Several car bombs went off in Baghdad Sunday morning, killing at least 26 people and wounding dozens of others. The blasts follow a wave of violence in recent weeks.
Ambulances evacuated the wounded, after two suicide bombers detonated their vehicles in Baghad's mostly Sunni Arab Mansour district. The blasts took place during business hours on a crowded street, close to a bank and government offices.
Rescue workers searched for victims amid the rubble and debris, and cranes worked to move the smoldering wreckage of vehicles demolished by the blasts in the middle of the road.
Baghdad's security chief, General Qassem Mohammed Atta indicated that the Iraq Bank for Commerce was the apparent target of the explosions and noted that several police officers were killed by the blasts, along with civilians.
Iraqi government television showed images of the bank with its entire façade of glass windows blown out. Chunks of concrete dangled from other buildings, whose facades were also badly damaged.
Mahmoud Assi, a local resident, describes what happened.
He says that two car bombs exploded, one after the other, and that many security guards were killed in the blasts, which also demolished houses in the area. He adds that such acts reflect the (poor) security situation in Iraq, right now.
Another eyewitness, Ahmed Fadhil, says that he was about to enter the bank when the explosions occurred.
He says that he and others were going into the bank when a car bomb exploded nearby, along with another one, after that.
Several dozen people were killed, last Sunday, after a brazen, daytime attack on Iraq's central bank. Sone banks have also been robbed across Iraq in recent months as well.
James Denselow, a Middle East analyst at King's College London, stresses that it is unusual for suicide bombers to strike a bank, rather than a more symbolic, political target.
"It's interesting in the sense that this is the first time that I've heard of suicide bombers attacking banks," Denselow said. "While I can understand how people can be persuaded to kill themselves in attacks against government ministries or other targets for political reasons, it would seem odd to attack banks, unless this is a reflection of the Sunni insurgency struggling to sort of have its avenues of funding clamped down on by the government and having to resort to more drastic measures to secure that money."
Denselow adds that the current political vacuum in Iraq has created political tensions, but that violence in the country is still just a fraction of what it was at the height of sectarian strife, several years ago.

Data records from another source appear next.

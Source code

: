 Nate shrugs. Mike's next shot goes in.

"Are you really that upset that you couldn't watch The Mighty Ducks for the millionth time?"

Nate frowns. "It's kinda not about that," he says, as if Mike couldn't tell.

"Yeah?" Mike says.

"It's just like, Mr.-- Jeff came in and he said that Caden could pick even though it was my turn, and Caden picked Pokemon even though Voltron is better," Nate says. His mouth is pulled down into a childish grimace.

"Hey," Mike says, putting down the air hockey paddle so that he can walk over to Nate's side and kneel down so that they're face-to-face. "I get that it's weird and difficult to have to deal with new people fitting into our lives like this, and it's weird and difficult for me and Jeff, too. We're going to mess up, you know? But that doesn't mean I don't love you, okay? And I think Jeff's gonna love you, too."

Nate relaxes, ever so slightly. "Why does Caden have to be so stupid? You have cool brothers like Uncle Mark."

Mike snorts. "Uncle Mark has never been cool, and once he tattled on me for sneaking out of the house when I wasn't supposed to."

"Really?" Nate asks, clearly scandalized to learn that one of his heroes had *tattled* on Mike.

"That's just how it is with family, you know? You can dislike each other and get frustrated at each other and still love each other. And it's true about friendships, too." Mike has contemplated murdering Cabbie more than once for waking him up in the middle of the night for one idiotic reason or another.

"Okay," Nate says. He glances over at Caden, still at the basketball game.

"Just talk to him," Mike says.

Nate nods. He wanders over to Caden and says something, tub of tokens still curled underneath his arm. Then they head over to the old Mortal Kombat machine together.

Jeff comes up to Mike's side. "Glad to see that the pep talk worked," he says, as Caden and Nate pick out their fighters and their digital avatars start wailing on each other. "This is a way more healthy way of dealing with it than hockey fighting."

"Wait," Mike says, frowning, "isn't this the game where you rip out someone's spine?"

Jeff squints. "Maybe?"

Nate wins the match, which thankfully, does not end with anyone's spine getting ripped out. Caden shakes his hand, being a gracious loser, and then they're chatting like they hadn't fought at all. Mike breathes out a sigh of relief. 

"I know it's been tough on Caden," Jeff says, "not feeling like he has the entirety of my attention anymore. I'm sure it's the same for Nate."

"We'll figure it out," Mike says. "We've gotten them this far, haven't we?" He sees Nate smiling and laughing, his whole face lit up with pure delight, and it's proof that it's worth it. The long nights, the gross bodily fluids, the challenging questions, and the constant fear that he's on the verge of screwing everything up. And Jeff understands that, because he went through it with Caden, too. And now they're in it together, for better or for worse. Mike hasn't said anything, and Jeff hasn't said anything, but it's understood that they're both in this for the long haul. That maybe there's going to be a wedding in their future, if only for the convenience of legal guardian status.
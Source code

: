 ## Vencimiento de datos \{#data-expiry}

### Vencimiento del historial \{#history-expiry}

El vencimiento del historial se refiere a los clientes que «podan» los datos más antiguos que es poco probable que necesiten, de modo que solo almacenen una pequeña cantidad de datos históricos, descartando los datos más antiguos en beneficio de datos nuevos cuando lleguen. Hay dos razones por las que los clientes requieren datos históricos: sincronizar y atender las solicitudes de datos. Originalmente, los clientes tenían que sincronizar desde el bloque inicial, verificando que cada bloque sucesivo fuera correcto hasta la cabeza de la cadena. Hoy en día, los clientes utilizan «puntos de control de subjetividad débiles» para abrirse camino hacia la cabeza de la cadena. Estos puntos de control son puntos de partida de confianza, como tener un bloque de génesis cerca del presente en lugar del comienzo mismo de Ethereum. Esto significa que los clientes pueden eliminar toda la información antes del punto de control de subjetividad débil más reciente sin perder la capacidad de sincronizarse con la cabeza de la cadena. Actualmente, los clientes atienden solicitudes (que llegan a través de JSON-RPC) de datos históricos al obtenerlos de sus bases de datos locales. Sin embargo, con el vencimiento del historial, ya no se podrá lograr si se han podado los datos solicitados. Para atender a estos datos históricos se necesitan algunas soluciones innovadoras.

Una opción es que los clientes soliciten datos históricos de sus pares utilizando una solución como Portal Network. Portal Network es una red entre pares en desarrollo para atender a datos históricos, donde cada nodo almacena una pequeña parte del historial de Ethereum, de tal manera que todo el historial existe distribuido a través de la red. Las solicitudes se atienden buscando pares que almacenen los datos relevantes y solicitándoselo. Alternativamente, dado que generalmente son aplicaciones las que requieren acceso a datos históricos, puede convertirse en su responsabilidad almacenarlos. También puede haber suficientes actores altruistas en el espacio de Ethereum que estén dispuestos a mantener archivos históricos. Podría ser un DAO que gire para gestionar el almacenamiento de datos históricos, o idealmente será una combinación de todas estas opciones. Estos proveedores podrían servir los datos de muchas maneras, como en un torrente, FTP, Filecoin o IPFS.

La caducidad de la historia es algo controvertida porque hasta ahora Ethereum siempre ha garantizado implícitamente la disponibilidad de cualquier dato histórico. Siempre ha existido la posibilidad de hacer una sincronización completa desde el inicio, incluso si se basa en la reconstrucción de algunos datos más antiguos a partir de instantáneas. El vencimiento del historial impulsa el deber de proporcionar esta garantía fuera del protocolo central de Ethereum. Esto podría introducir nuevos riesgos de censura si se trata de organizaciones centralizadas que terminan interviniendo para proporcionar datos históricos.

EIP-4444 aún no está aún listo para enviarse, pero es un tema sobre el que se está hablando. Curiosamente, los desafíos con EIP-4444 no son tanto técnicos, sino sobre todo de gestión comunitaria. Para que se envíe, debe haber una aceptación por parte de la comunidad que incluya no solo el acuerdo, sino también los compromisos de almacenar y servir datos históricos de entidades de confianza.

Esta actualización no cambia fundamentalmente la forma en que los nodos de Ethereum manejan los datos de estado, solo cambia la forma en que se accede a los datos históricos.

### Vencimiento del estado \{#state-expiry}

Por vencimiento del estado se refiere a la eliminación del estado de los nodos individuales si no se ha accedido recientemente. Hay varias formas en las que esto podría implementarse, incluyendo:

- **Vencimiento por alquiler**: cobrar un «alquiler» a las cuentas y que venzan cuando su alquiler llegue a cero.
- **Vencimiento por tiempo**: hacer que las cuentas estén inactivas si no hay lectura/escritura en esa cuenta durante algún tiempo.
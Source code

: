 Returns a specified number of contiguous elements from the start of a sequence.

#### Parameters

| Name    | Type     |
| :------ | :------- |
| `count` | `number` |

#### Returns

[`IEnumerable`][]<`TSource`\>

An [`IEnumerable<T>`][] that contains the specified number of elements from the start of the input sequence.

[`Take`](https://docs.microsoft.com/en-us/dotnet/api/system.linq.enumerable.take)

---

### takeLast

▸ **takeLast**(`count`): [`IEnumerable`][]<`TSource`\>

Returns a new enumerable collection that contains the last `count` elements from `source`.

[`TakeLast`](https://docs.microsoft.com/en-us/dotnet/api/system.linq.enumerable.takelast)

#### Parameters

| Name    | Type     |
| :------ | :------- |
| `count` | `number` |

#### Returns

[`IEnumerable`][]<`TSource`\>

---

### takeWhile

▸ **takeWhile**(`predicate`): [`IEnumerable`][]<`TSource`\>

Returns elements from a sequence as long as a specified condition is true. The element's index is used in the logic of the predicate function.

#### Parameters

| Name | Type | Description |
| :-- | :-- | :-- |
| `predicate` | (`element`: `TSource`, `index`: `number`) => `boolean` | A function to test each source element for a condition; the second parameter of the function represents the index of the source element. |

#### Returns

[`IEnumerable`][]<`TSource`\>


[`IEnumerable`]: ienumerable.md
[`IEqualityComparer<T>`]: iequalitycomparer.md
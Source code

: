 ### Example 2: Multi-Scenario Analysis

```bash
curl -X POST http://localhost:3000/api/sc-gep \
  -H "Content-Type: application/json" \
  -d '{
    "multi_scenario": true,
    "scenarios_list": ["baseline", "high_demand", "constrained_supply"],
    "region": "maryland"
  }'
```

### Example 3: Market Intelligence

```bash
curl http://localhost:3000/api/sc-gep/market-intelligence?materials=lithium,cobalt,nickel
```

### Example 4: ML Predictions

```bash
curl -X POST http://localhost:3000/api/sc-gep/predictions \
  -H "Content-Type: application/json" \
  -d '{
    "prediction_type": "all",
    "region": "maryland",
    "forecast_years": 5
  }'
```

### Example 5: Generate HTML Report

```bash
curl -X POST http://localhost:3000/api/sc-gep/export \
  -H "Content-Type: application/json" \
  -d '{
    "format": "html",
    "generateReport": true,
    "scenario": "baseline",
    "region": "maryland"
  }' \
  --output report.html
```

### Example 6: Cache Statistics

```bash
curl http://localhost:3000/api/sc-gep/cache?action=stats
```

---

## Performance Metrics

"I think the metrics of the whole situation are such that although violence is one tenth of what it was during the height of the civil war in 2006-2007, that one tenth is still making a lot of very dangerous (situations)," Denselow said. "And the fact that coordinated, simultaneous suicide attacks on protected institutions can still occur is a shocking indictment of the competency of the security forces and their ability to win the war against the insurgency mafia that has embedded itself in the country."
Some officials fear insurgents may be taking advantage of the political deadlock that followed Iraq's March elections to derail recent security gains.
No one has yet claimed responsibility for Sunday's twin suicide bombings, but they resemble other massive blasts which were the work of al Qaida and Sunni insurgent groups. The explosions come just weeks before U.S. forces are due to end combat operations this August.